(Stored data)

>>

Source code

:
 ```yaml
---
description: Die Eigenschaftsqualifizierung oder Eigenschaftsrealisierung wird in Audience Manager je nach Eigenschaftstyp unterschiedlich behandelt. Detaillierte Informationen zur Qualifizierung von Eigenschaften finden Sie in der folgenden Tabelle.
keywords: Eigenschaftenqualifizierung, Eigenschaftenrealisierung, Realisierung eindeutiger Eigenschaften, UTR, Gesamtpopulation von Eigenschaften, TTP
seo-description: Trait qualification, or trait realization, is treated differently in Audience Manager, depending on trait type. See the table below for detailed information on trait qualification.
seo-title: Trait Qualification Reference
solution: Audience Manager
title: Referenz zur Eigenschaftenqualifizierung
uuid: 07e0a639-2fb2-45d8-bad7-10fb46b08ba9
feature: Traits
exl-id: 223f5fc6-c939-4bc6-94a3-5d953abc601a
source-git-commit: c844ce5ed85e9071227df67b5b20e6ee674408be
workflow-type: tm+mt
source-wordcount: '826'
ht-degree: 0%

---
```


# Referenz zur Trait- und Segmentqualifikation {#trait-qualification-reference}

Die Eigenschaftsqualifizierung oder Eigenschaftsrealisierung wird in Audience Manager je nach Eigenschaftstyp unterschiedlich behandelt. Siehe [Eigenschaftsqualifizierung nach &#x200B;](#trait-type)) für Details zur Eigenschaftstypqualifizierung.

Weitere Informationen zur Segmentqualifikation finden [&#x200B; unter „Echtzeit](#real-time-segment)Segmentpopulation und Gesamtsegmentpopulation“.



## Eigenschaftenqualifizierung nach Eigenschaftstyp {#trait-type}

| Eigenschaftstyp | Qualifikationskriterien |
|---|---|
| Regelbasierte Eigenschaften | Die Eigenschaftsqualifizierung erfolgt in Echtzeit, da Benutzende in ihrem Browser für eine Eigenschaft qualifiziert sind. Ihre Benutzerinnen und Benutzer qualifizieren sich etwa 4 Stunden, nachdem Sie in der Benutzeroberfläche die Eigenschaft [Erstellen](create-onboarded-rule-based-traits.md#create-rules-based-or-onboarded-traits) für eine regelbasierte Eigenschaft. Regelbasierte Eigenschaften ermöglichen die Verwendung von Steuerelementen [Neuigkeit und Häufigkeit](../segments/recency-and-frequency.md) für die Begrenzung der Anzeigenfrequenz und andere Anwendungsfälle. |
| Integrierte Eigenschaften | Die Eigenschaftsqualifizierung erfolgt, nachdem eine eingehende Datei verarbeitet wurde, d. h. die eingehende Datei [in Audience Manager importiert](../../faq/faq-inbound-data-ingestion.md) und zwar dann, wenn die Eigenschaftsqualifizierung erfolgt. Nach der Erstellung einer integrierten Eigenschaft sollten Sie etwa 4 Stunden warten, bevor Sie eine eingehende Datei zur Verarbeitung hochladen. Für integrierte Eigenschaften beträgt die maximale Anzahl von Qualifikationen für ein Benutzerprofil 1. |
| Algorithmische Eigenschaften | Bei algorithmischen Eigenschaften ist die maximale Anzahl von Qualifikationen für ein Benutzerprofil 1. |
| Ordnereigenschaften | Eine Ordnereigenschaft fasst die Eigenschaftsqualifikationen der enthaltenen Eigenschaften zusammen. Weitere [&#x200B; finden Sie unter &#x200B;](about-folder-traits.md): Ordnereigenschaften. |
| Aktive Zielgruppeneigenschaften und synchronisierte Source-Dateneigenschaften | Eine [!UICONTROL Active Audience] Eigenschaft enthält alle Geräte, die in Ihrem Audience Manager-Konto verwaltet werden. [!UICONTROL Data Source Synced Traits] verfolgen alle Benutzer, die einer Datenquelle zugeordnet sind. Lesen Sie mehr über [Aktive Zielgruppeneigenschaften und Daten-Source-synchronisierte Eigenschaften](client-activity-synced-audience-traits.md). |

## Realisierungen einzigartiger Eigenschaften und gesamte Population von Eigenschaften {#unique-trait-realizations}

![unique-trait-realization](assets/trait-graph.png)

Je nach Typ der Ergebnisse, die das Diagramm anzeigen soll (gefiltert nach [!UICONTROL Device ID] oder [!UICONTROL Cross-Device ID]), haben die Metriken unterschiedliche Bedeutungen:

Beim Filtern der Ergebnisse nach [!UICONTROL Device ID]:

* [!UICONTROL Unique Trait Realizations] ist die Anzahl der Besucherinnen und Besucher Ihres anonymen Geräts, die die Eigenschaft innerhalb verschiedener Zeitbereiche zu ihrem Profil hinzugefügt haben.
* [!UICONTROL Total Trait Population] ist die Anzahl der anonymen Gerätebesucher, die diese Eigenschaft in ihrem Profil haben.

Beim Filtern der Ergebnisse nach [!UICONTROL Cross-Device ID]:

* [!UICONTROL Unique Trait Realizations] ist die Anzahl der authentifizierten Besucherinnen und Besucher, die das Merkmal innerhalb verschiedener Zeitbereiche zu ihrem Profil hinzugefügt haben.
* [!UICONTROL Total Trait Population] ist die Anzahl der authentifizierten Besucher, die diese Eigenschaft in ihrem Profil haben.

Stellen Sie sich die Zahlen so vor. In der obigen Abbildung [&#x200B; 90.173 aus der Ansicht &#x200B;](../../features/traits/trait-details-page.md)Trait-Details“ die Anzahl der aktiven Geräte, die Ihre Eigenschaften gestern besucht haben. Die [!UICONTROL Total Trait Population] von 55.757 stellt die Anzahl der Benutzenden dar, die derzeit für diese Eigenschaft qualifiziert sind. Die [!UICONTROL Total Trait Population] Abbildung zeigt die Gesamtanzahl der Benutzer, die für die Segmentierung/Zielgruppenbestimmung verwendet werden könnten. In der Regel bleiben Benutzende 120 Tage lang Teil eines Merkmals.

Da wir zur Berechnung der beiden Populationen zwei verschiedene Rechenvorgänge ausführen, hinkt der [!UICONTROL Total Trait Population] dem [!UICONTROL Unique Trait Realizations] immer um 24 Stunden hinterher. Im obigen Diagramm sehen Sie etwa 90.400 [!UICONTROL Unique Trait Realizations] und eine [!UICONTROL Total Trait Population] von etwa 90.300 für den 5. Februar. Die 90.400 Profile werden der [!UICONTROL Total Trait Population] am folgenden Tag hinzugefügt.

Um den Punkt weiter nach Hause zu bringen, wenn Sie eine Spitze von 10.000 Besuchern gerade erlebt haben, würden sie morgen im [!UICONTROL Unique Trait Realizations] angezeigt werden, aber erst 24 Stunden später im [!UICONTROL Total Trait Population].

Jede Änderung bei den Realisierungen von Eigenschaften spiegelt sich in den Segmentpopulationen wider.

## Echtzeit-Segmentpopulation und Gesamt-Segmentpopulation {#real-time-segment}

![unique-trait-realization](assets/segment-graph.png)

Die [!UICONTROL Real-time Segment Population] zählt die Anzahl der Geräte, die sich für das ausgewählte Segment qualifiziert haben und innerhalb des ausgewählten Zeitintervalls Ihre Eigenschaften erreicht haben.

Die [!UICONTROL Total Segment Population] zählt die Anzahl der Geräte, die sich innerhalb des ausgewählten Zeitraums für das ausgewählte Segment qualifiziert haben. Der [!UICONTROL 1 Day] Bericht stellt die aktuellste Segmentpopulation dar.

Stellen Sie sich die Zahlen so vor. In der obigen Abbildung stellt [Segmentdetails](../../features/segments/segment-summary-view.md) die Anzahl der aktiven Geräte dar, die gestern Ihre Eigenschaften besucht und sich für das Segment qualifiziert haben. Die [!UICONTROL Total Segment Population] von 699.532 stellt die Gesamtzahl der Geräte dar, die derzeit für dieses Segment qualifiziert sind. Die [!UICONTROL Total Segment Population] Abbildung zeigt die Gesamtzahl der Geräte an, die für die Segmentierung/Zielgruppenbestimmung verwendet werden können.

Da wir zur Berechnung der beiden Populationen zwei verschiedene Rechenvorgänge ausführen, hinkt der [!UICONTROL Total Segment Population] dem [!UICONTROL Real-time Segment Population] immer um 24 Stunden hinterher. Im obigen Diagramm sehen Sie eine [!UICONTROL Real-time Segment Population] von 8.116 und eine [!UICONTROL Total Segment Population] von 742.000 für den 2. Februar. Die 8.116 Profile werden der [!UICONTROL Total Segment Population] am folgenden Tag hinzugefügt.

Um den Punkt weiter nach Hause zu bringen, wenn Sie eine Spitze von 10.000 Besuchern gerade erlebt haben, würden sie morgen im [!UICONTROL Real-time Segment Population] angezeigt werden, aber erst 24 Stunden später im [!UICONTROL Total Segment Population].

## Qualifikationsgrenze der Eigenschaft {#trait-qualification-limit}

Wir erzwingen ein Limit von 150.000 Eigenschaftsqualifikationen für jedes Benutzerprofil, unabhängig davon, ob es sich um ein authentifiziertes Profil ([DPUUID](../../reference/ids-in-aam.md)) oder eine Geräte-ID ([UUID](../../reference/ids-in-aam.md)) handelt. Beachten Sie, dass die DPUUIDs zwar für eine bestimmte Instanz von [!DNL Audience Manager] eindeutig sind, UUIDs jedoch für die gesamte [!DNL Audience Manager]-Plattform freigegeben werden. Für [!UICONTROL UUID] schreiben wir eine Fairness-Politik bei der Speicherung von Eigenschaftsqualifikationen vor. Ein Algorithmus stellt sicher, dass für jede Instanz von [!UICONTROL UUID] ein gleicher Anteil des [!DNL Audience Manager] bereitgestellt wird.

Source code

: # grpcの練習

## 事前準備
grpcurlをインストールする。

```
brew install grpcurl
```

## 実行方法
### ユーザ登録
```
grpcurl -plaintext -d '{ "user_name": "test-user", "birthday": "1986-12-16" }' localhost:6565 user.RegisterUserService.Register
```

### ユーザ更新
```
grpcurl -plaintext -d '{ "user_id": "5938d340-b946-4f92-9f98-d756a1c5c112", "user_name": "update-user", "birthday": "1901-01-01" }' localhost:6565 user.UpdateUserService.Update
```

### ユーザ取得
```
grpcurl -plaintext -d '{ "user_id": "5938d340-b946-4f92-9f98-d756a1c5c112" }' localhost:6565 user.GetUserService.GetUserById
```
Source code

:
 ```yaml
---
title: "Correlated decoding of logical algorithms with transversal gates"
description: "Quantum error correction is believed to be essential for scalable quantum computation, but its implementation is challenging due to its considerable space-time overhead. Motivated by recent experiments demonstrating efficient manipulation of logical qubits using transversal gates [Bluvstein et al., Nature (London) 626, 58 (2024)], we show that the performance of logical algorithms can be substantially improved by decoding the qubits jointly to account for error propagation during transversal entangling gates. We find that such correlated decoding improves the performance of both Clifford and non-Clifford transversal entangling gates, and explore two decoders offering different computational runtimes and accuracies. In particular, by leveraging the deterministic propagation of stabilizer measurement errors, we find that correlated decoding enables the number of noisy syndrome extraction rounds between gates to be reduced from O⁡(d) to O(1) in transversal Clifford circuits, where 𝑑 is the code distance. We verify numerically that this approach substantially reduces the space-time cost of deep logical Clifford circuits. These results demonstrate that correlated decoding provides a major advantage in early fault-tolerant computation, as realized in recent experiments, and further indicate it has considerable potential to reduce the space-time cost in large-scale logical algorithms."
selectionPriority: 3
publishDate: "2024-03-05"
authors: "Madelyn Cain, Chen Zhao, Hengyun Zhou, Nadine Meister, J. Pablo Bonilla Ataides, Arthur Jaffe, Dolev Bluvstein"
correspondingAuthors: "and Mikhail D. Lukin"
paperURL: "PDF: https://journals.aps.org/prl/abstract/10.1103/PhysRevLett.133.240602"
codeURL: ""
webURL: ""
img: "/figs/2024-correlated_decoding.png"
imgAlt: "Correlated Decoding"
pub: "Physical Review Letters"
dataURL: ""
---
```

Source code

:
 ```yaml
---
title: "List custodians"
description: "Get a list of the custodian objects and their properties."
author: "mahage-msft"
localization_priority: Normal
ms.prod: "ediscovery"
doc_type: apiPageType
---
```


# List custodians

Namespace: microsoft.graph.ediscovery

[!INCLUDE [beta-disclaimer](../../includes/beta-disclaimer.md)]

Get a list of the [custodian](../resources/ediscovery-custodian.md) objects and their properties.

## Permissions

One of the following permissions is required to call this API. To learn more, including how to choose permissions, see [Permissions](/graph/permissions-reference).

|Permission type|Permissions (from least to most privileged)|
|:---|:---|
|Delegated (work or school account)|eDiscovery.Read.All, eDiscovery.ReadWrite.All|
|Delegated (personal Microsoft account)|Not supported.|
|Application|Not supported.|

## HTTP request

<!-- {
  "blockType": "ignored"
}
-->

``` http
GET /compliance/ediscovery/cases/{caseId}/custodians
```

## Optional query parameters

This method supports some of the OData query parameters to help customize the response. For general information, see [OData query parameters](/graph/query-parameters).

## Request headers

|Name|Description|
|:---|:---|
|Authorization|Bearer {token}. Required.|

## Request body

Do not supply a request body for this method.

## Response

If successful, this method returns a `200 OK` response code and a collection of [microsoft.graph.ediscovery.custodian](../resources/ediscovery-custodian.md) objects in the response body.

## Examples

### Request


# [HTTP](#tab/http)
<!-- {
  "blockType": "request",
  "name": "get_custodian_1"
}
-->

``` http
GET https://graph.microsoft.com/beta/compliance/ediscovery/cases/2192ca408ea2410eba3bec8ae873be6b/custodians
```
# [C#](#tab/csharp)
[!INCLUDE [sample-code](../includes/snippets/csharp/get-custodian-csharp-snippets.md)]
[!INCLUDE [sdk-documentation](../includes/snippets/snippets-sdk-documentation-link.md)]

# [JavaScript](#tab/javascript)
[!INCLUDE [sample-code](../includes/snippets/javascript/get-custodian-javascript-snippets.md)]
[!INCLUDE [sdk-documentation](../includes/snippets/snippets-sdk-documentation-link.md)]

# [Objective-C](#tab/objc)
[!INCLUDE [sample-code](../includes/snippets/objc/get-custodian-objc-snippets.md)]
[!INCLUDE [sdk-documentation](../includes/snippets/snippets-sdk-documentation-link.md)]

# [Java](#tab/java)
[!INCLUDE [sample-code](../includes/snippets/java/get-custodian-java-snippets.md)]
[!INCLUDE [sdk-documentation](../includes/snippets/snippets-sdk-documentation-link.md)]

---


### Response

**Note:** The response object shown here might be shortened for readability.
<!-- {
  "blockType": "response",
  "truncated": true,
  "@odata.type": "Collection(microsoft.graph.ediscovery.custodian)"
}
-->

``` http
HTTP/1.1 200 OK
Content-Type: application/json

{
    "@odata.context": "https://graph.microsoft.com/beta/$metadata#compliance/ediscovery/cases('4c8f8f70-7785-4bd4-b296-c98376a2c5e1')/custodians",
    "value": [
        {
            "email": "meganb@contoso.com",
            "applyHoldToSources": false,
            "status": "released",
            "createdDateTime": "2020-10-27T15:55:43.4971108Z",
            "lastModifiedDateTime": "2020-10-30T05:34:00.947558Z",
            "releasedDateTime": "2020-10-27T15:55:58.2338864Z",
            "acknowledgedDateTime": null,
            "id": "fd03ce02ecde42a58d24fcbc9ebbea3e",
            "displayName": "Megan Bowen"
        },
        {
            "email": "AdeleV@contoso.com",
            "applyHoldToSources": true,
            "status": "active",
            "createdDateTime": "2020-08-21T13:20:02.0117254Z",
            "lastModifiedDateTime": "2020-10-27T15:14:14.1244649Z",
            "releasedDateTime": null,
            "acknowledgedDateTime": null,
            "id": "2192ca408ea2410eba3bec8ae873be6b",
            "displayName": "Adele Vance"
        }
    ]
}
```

<<

> **Instructions for the task**
Of the lines above, extract only those from the line with "Je nach Typ" to the line with "authentifizierten Besucher, die", both included, exactly as written.

> **Exercise result**
Je nach Typ der Ergebnisse, die das Diagramm anzeigen soll (gefiltert nach [!UICONTROL Device ID] oder [!UICONTROL Cross-Device ID]), haben die Metriken unterschiedliche Bedeutungen:

Beim Filtern der Ergebnisse nach [!UICONTROL Device ID]:

* [!UICONTROL Unique Trait Realizations] ist die Anzahl der Besucherinnen und Besucher Ihres anonymen Geräts, die die Eigenschaft innerhalb verschiedener Zeitbereiche zu ihrem Profil hinzugefügt haben.
* [!UICONTROL Total Trait Population] ist die Anzahl der anonymen Gerätebesucher, die diese Eigenschaft in ihrem Profil haben.

Beim Filtern der Ergebnisse nach [!UICONTROL Cross-Device ID]:

* [!UICONTROL Unique Trait Realizations] ist die Anzahl der authentifizierten Besucherinnen und Besucher, die das Merkmal innerhalb verschiedener Zeitbereiche zu ihrem Profil hinzugefügt haben.
* [!UICONTROL Total Trait Population] ist die Anzahl der authentifizierten Besucher, die diese Eigenschaft in ihrem Profil haben.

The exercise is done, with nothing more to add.